It seemed to be a bitter loss on the surface, the Supreme Court of the United States finding that the Department of Commerce did not adequately make its case for including a citizenship question on the 2020 census. At first, that seemed to mean that the survey which was set to be printed as early as the first week of July would not include any question on whether or not the people living in the United States were really citizens, and therefore whether or not they should be counted in the population numbers used to divvy up the seats in the House of Representatives.
Not so fast, claim any number of observers and legal scholars. All Chief Justice John Roberts did with his opinion in the decision was to tell the Department of Commerce to come up with a better explanation of why they want the question. Protecting the Voter Rights Act apparently was not enough for him. There must be some more compelling reason than that.
In dissent, Justice Samuel Alito said that the Commerce Department can ask whatever they want as the Census is under their purview. In actuality, Roberts agreed with that. But allowing the question to remain, of course, would undermine the effort of those who want to count absolutely everyone in the population numbers, not just citizens, to keep the status quo rather than redrawing the electoral college map.

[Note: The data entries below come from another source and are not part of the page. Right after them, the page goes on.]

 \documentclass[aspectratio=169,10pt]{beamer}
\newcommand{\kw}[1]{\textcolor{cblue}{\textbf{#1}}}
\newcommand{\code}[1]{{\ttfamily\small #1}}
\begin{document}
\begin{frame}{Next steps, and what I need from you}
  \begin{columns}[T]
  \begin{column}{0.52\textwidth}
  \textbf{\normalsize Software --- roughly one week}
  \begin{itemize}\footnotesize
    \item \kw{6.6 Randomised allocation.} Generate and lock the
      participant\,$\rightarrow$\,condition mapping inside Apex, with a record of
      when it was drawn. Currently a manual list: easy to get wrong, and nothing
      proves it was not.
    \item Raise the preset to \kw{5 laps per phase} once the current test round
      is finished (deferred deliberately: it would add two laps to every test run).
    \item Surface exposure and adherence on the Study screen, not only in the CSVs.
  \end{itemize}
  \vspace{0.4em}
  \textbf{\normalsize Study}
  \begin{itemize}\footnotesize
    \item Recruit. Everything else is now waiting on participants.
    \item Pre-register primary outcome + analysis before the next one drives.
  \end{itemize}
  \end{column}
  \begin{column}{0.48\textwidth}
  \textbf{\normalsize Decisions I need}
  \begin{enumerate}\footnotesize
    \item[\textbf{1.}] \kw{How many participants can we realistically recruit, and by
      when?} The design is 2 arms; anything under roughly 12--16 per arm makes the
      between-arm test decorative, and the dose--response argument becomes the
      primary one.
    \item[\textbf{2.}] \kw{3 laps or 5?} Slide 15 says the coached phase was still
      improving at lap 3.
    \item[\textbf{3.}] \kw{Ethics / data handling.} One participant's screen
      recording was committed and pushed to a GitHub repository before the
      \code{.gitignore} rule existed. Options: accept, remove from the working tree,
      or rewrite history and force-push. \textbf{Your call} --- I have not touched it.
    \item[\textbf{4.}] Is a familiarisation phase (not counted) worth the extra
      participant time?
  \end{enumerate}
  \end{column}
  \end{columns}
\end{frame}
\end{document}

For his part, President Donald Trump took to his Twitter account and essentially told the Commerce Department to hold off until the explanation can be made, and the Supreme Court has a chance to rule again.
Seems totally ridiculous that our government, and indeed Country, cannot ask a basic question of Citizenship in a very expensive, detailed and important Census, in this case for 2020. I have asked the lawyers if they can delay the Census, no matter how long, until the…..
During the same session, the Supreme Court also ruled that the drawing of district maps for representatives was a matter for the states to determine, not the courts, and allowed multiple states their new maps to stand.